Proof-of-Work (PoW) System

A high-performance, cross-platform Proof-of-Work system implemented in C with bindings for Python, JavaScript, and WebAssembly. It supports 34 cryptographic hash algorithms and features a unique Multi-Hash PoW mechanism for enhanced security.

🚀 Features

• Cross-Platform: Runs on Windows, Linux, macOS, Android, and Web browsers (WASM).
• Extensive Algorithm Support: Includes 34 hash algorithms (legacy and modern).
• Multi-Hash PoW: Require a nonce to satisfy multiple hash algorithms simultaneously, exponentially increasing difficulty.
• Optimized Ordering: Algorithms are automatically ordered by efficiency for faster verification.
• Flexible Nonce Ranges: Support for custom start/end nonce values, enabling distributed mining.
• High Performance: Core logic written in optimized C.

🛡️ Supported Platforms

The system is built and tested on the following platforms via GitHub Actions:

Platform	Variants
Windows	x64, x86
Linux	x86_64, aarch64
macOS	x86_64, arm64 (Apple Silicon)
Android	armv7, arm64, x86, x86_64
Web / WASM	wasm (JavaScript bindings)

🛡️ Supported Algorithms

Family	Algorithms
MD	MD2, MD4, MD5
SHA	SHA-0, SHA-1, SHA-2 (224, 256, 384, 512), SHA-3 (224, 256, 384, 512)
BLAKE	BLAKE2b (128-512), BLAKE2s (128-256)
RIPEMD	RIPEMD-128, RIPEMD-160, RIPEMD-256, RIPEMD-320
Keccak	Keccak (224, 256, 384, 512), SHAKE (128, 256)
Other	Whirlpool, HAS-160, NT Hash

🛠️ Build & Install

Prerequisites

• Toolchain: GCC (Windows/Linux/macOS), Android NDK (Android), Emscripten (WASM)
• Python: 3.x (for scripts and bindings)
• Node.js: (Optional, for running WASM tests)

Building from Source

The project includes an automated GitHub Actions workflow (.github/workflows/build-binaries.yml) that builds all artifacts.

Windows Local Build:

.\build_win64.ps1

Cross-Platform Builds (GitHub Actions): The CI pipeline automatically attempts to build for all supported platforms on every push. You can download the latest artifacts from the "Actions" tab in the GitHub repository.

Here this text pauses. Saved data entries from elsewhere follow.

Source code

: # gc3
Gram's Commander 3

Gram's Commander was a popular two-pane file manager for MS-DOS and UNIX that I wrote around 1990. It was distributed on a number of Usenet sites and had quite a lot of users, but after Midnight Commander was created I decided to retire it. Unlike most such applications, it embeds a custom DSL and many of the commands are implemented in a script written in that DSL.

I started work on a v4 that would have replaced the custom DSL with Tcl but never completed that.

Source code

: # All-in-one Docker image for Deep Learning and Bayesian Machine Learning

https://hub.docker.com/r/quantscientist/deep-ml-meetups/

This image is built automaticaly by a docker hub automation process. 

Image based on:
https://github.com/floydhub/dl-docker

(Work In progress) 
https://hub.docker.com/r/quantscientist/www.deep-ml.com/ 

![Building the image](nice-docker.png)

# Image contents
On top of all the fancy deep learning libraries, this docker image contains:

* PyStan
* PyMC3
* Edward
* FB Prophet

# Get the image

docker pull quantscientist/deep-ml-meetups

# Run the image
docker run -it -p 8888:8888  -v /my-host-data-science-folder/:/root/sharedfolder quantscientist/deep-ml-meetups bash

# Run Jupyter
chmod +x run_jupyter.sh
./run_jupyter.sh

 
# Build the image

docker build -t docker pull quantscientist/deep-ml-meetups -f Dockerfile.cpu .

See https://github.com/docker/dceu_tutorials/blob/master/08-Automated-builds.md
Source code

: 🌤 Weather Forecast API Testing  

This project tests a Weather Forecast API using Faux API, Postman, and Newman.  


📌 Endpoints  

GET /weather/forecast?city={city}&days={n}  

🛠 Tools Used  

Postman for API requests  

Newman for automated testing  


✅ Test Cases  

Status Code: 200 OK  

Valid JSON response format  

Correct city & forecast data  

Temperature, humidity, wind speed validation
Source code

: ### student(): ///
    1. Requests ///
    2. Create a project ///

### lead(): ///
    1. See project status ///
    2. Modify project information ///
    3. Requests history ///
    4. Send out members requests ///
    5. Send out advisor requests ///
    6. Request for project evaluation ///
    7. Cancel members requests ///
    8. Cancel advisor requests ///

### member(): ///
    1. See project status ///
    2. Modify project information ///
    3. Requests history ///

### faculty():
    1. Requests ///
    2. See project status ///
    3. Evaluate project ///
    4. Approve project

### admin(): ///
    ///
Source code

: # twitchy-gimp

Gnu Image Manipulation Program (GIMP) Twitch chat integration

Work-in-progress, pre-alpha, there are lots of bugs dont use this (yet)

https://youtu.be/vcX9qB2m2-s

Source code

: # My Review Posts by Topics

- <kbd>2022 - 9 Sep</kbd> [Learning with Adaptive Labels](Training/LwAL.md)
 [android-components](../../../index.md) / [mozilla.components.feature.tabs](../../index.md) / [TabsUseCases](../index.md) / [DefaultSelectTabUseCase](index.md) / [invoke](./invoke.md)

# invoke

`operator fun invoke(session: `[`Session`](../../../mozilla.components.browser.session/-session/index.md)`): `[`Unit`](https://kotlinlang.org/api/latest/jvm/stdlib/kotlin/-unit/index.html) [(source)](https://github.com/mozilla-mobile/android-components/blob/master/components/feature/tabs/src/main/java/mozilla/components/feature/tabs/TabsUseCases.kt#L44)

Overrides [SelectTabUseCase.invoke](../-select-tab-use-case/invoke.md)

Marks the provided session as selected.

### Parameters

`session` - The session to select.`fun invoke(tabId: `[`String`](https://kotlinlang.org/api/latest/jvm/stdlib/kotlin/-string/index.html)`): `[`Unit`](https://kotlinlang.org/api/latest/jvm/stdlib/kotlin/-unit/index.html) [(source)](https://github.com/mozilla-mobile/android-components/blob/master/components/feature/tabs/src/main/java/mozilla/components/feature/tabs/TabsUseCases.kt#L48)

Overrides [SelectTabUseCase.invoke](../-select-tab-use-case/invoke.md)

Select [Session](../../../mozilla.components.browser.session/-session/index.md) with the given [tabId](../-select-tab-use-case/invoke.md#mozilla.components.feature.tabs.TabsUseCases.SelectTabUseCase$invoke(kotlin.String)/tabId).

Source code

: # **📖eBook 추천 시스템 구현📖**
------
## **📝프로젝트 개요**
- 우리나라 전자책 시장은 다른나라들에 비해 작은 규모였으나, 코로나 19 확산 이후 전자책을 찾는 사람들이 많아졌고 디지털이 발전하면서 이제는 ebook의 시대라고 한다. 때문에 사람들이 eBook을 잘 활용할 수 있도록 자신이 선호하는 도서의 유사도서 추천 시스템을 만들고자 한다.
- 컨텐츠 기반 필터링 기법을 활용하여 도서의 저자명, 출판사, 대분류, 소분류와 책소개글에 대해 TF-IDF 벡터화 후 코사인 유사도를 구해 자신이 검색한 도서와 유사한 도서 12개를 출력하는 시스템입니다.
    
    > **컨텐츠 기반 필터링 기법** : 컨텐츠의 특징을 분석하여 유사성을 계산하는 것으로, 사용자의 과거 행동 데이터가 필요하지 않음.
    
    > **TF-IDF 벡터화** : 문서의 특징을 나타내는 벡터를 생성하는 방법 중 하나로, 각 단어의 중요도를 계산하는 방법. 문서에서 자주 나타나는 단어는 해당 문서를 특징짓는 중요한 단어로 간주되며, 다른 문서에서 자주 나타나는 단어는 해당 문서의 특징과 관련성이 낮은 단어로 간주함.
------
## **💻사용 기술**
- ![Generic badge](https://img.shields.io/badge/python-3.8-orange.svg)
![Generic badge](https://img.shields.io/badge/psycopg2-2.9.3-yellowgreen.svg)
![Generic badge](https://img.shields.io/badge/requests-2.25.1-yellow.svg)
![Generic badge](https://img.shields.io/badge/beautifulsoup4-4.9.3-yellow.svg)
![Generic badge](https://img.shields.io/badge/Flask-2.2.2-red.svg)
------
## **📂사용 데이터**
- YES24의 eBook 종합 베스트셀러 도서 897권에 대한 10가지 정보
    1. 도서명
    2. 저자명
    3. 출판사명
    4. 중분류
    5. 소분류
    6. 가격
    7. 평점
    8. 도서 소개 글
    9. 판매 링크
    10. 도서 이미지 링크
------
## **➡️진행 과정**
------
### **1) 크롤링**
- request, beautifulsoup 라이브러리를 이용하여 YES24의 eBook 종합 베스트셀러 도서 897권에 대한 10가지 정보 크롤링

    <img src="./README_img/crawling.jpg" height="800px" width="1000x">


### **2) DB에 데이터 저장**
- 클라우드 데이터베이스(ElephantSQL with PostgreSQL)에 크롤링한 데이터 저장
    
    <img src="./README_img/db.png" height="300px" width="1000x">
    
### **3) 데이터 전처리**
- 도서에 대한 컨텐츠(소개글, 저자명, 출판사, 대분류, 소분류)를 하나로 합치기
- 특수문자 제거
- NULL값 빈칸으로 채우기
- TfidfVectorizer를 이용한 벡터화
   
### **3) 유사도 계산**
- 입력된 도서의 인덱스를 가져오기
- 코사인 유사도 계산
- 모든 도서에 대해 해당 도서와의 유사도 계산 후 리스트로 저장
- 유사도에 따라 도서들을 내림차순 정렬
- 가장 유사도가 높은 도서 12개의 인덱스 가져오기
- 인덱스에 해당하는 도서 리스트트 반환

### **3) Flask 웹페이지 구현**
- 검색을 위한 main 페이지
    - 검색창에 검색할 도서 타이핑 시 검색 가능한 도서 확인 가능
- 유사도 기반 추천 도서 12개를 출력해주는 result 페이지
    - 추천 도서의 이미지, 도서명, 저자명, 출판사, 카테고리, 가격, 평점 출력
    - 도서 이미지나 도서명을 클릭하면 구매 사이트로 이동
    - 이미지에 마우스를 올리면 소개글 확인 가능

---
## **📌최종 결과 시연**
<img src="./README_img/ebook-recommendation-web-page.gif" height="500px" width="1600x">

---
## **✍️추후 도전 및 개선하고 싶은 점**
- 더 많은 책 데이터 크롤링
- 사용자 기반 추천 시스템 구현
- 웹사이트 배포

Artifact Locations (Automated Build)

• bin/win/ - Windows DLLs (client.dll, server.dll)
• bin/linux/ - Linux Shared Objects (libclient.so, libserver.so)
• bin/macos/ - macOS Dynamic Libraries (libclient.dylib, libserver.dylib)
• bin/android/ - Android Shared Libraries (libclient.so, libserver.so)
• bin/wasm/ - WebAssembly modules (client.js, client.wasm, etc.)

📦 Usage

Python Client (Generate PoW)

import os
from python.utils_client import PoWClient, create_multi_pow_challenge

# Path to the compiled Client DLL (adjust path as needed)
# e.g., "bin/win/64/dll/client.dll" or "bin/linux/64/libclient.so"
client_dll_path = "path/to/client.dll"

# Initialize client with explicit DLL path
client = PoWClient(dll_path=client_dll_path)

# 1. Single Hash PoW
# Find a nonce for "hello world" using SHA2-256 with 12 bits of difficulty
result = client.generate_single(b"hello world", "SHA2-256", difficulty=12)
if result['success']:
    print(f"Goal met! Nonce: {result['nonce']}")
    print(f"Hash: {client.hash_to_hex(result['hash'])}")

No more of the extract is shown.